Carol Stabile: Thanks. First thing we’ll talk about are the open meeting rules. “When I was talking to Robert about this, we agreed we need to proceed as openly as we can, perhaps in contrast to what other parts of the university might be doing.” Any one who wants to come to meetings can do so. Please encourage people to email co-chairs for clarification and questions. If there are sensitive aspects of what were talking about, specifically privacy and student privacy, we can go into executive session and ask others to leave the room.
David Espinoza: How would that work?
Carol Stabile: “We need to pay attention to agenda.
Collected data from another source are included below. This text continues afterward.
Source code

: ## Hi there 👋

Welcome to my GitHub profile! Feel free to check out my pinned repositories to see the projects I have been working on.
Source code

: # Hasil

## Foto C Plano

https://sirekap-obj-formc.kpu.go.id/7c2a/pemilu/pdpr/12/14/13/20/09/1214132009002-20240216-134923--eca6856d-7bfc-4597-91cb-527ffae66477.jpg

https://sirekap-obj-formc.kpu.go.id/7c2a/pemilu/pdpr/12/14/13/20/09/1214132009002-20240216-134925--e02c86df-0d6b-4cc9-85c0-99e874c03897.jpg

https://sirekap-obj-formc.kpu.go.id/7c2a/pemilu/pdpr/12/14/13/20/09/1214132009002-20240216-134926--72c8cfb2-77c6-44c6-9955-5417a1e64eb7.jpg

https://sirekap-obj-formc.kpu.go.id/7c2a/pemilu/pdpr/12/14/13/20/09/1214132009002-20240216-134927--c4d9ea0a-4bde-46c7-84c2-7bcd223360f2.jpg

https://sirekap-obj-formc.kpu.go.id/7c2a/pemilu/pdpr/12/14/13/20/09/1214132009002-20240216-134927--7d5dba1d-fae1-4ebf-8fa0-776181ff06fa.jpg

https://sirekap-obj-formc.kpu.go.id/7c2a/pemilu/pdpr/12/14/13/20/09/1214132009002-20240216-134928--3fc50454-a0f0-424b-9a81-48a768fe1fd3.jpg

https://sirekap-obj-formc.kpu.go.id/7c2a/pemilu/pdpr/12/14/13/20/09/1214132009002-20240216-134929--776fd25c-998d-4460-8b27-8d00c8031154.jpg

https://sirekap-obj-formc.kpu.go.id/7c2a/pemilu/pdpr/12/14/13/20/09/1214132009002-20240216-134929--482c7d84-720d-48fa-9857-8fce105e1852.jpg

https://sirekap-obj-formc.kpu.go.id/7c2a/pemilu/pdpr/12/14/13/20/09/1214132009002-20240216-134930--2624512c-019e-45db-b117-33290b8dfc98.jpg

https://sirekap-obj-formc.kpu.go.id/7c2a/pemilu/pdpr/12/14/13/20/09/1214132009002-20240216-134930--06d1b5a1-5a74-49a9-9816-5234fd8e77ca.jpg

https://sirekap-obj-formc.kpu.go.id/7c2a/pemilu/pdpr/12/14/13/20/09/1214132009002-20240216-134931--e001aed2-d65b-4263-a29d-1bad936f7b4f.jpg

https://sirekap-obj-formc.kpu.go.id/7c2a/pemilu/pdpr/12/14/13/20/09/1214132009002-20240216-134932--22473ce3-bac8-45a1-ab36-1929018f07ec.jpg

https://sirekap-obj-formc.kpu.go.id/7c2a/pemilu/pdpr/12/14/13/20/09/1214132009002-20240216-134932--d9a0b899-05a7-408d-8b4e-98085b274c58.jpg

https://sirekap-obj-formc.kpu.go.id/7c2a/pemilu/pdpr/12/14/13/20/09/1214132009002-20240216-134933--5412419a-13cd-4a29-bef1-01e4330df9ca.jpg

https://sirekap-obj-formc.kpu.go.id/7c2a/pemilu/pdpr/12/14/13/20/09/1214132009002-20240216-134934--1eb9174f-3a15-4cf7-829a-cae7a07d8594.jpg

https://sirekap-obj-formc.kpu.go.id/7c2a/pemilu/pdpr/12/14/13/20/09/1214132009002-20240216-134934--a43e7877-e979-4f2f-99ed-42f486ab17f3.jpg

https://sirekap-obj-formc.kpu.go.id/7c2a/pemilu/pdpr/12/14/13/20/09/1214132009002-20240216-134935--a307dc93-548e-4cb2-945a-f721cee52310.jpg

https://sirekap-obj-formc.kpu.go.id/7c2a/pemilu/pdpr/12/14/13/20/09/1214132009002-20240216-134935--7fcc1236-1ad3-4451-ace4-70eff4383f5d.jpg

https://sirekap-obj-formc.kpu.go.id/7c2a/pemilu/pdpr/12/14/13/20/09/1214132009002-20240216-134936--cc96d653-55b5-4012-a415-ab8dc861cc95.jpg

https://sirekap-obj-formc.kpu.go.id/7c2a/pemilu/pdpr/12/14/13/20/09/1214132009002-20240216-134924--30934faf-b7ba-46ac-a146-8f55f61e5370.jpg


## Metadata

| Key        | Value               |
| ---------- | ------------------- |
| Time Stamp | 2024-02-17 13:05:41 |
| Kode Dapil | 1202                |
Some of the agenda items might need us to enter the executive session.” we might be discussing things that are more private in nature “confidential elements may come up and I would ask more experienced people to speak up if they do.”
Randy Sullivan: We obviously should pay attention to it, but not sure when we would be pulling up student records.
Renae DeSautele: If we are discussing a specific student or their experience I would like to switch to executive session.
Jennifer Freyd: We should follow Senate policies on this. We might want to decide for people who are observing to submit their questions, time allowing. We want the community to participate in a non-disruptive way.
Carol Stabile: My concern is that there will be an expectation for there to be more time than we have for public comment and question. Want to do both, but we need other ways for people to get questions or clarification.
Jennifer Freyd: Could use cards submitted ahead of time and the have strict time limits on questions.
Carol Stabile:Every time we meet?
Jennifer Freyd: Could see where that goes. I’d be surprised if we got more than one card.
David Espinoza:If we’re going to close the meeting at any point, what do we articulate as the reason for closing?
Jennifer Freyd: Reads out policies to panel. Lays out categories for moving to executive session.
Carol Stabile:how will we take into account categories that don’t necessarily fall into these Senate categories?
Randy Sullivan: This is a basic democracy problem. Rights of individual versus needs of many.
Jennifer Freyd: this shouldn’t be up to the will of the committee, but up to rules. “Every person should be very, very careful if discussing a private student.” We should be very cautious about ever discussing individual students. Should be planned in advance if we do so, not spur of moment.
Randy Sullivan: I agree, we need to be careful.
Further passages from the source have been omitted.